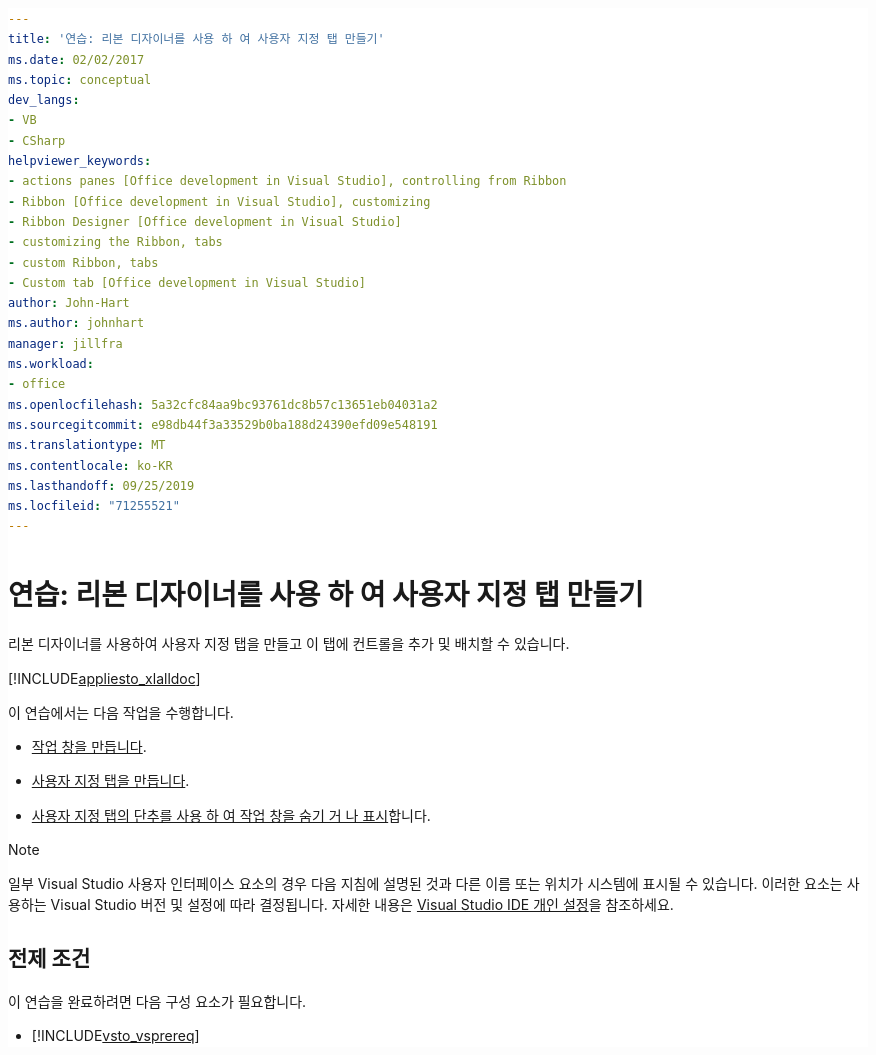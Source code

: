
 ```yaml
---
title: '연습: 리본 디자이너를 사용 하 여 사용자 지정 탭 만들기'
ms.date: 02/02/2017
ms.topic: conceptual
dev_langs:
- VB
- CSharp
helpviewer_keywords:
- actions panes [Office development in Visual Studio], controlling from Ribbon
- Ribbon [Office development in Visual Studio], customizing
- Ribbon Designer [Office development in Visual Studio]
- customizing the Ribbon, tabs
- custom Ribbon, tabs
- Custom tab [Office development in Visual Studio]
author: John-Hart
ms.author: johnhart
manager: jillfra
ms.workload:
- office
ms.openlocfilehash: 5a32cfc84aa9bc93761dc8b57c13651eb04031a2
ms.sourcegitcommit: e98db44f3a33529b0ba188d24390efd09e548191
ms.translationtype: MT
ms.contentlocale: ko-KR
ms.lasthandoff: 09/25/2019
ms.locfileid: "71255521"
---
```

# <a name="walkthrough-create-a-custom-tab-by-using-the-ribbon-designer"></a>연습: 리본 디자이너를 사용 하 여 사용자 지정 탭 만들기
  리본 디자이너를 사용하여 사용자 지정 탭을 만들고 이 탭에 컨트롤을 추가 및 배치할 수 있습니다.

 [!INCLUDE[appliesto_xlalldoc](../vsto/includes/appliesto-xlalldoc-md.md)]

 이 연습에서는 다음 작업을 수행합니다.

- [작업 창을 만듭니다](#BKMK_CreateActionsPanes).

- [사용자 지정 탭을 만듭니다](#BKMK_CreateCustomTab).

- [사용자 지정 탭의 단추를 사용 하 여 작업 창을 숨기 거 나 표시](#BKMK_HideShowActionsPane)합니다.

> [!NOTE]
> 일부 Visual Studio 사용자 인터페이스 요소의 경우 다음 지침에 설명된 것과 다른 이름 또는 위치가 시스템에 표시될 수 있습니다. 이러한 요소는 사용하는 Visual Studio 버전 및 설정에 따라 결정됩니다. 자세한 내용은 [Visual Studio IDE 개인 설정](../ide/personalizing-the-visual-studio-ide.md)을 참조하세요.

## <a name="prerequisites"></a>전제 조건
 이 연습을 완료하려면 다음 구성 요소가 필요합니다.

- [!INCLUDE[vsto_vsprereq](../vsto/includes/vsto-vsprereq-md.md)]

# Task to carry out
Apart from the images, every line above needs to be printed again exactly.

# Finished task
Source code

:
 ```yaml
---
title: '연습: 리본 디자이너를 사용 하 여 사용자 지정 탭 만들기'
ms.date: 02/02/2017
ms.topic: conceptual
dev_langs:
- VB
- CSharp
helpviewer_keywords:
- actions panes [Office development in Visual Studio], controlling from Ribbon
- Ribbon [Office development in Visual Studio], customizing
- Ribbon Designer [Office development in Visual Studio]
- customizing the Ribbon, tabs
- custom Ribbon, tabs
- Custom tab [Office development in Visual Studio]
author: John-Hart
ms.author: johnhart
manager: jillfra
ms.workload:
- office
ms.openlocfilehash: 5a32cfc84aa9bc93761dc8b57c13651eb04031a2
ms.sourcegitcommit: e98db44f3a33529b0ba188d24390efd09e548191
ms.translationtype: MT
ms.contentlocale: ko-KR
ms.lasthandoff: 09/25/2019
ms.locfileid: "71255521"
---
```

# <a name="walkthrough-create-a-custom-tab-by-using-the-ribbon-designer"></a>연습: 리본 디자이너를 사용 하 여 사용자 지정 탭 만들기
  리본 디자이너를 사용하여 사용자 지정 탭을 만들고 이 탭에 컨트롤을 추가 및 배치할 수 있습니다.

 [!INCLUDE[appliesto_xlalldoc](../vsto/includes/appliesto-xlalldoc-md.md)]

 이 연습에서는 다음 작업을 수행합니다.

- [작업 창을 만듭니다](#BKMK_CreateActionsPanes).

- [사용자 지정 탭을 만듭니다](#BKMK_CreateCustomTab).

- [사용자 지정 탭의 단추를 사용 하 여 작업 창을 숨기 거 나 표시](#BKMK_HideShowActionsPane)합니다.

> [!NOTE]
> 일부 Visual Studio 사용자 인터페이스 요소의 경우 다음 지침에 설명된 것과 다른 이름 또는 위치가 시스템에 표시될 수 있습니다. 이러한 요소는 사용하는 Visual Studio 버전 및 설정에 따라 결정됩니다. 자세한 내용은 [Visual Studio IDE 개인 설정](../ide/personalizing-the-visual-studio-ide.md)을 참조하세요.

## <a name="prerequisites"></a>전제 조건
 이 연습을 완료하려면 다음 구성 요소가 필요합니다.

- [!INCLUDE[vsto_vsprereq](../vsto/includes/vsto-vsprereq-md.md)]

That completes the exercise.